[Dataset entries]
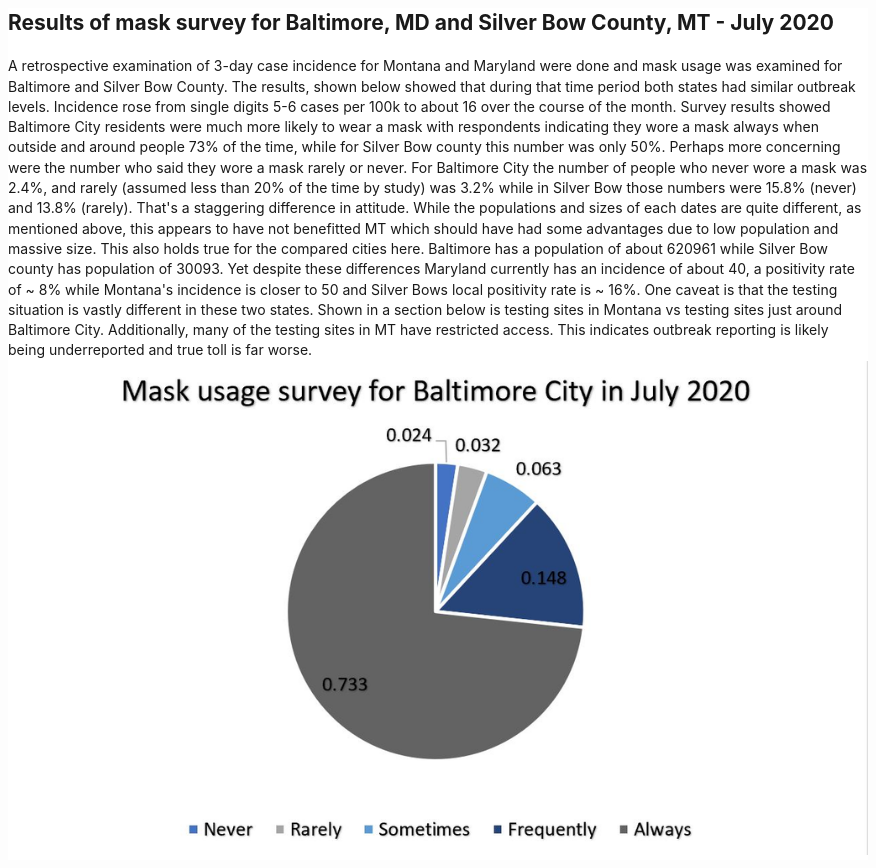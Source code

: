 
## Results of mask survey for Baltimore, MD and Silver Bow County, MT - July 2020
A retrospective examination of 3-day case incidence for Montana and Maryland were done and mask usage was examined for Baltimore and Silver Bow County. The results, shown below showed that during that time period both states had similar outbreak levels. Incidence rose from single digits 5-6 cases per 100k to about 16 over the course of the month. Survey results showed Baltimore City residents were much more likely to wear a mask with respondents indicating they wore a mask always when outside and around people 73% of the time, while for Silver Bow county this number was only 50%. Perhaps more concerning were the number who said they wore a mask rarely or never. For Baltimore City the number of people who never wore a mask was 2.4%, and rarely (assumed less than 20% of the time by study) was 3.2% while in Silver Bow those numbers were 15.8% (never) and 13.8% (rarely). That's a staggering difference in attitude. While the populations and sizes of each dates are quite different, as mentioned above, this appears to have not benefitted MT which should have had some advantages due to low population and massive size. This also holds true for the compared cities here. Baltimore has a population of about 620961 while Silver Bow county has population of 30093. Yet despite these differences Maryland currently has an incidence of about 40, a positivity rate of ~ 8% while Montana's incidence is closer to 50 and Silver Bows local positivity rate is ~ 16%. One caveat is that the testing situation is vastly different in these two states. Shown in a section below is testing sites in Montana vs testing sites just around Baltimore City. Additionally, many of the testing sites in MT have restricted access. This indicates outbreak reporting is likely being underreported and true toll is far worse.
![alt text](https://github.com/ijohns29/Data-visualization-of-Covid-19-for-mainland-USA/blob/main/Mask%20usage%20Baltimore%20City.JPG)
---
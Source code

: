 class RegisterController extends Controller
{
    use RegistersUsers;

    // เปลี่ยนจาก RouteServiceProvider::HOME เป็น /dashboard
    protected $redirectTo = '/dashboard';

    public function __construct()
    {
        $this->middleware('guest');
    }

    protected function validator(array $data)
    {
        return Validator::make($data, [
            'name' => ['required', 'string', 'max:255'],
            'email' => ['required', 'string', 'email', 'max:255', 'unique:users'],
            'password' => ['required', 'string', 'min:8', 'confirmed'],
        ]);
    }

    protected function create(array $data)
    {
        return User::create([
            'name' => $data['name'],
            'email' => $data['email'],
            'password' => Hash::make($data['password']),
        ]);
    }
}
* * *
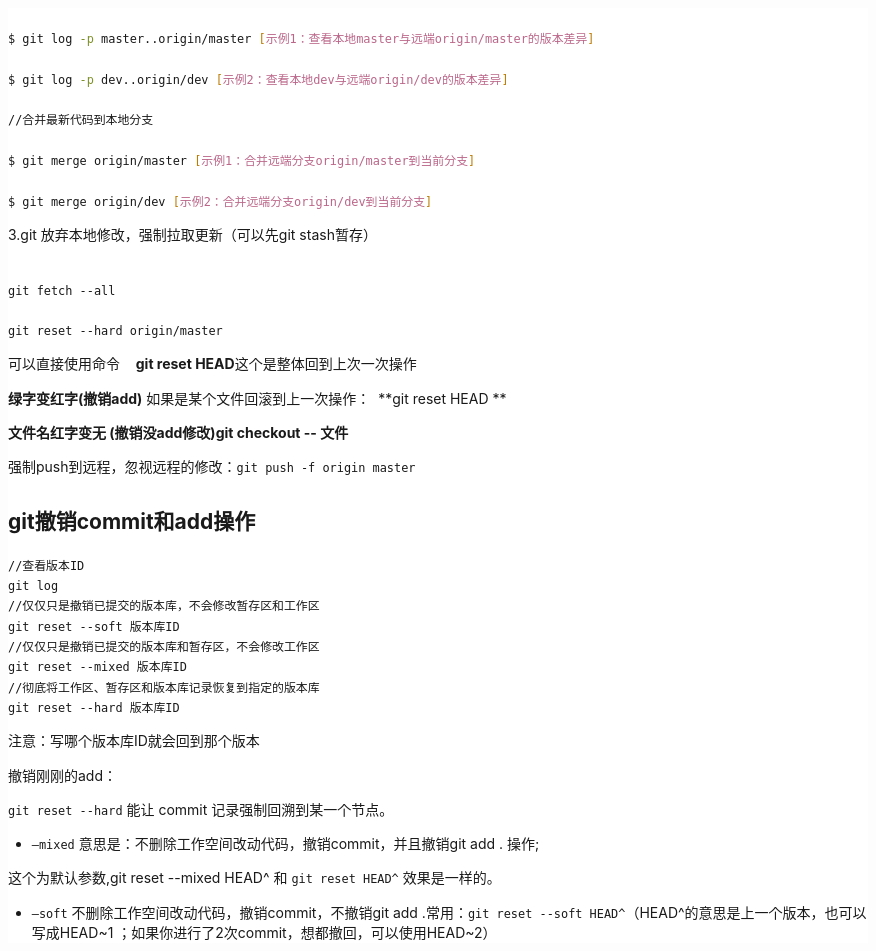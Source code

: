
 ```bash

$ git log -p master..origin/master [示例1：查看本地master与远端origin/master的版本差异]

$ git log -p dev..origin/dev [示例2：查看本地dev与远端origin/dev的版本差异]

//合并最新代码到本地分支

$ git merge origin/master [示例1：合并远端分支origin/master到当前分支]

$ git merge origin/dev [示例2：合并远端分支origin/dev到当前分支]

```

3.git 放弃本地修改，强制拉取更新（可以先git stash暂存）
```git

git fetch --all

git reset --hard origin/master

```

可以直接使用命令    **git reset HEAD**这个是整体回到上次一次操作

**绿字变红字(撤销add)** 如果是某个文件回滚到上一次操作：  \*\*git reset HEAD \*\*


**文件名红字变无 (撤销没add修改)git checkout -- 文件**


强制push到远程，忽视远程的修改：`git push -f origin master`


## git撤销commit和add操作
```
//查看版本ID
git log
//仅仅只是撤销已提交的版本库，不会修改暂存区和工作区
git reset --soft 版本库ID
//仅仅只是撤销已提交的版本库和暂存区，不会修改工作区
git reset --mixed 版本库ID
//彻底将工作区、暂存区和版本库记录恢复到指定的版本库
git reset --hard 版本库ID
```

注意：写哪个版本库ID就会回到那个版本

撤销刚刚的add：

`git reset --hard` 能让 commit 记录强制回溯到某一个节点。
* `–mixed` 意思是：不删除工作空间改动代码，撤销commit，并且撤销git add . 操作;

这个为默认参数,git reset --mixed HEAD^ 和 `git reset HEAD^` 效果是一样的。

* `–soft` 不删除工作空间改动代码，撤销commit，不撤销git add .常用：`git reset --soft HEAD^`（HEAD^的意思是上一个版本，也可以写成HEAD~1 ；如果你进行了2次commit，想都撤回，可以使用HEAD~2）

EXERCISE INSTRUCTIONS: Please copy out each line in the entries that mentions the string "function".

EXERCISE ANSWER:
    public function __construct()
    protected function validator(array $data)
    protected function create(array $data)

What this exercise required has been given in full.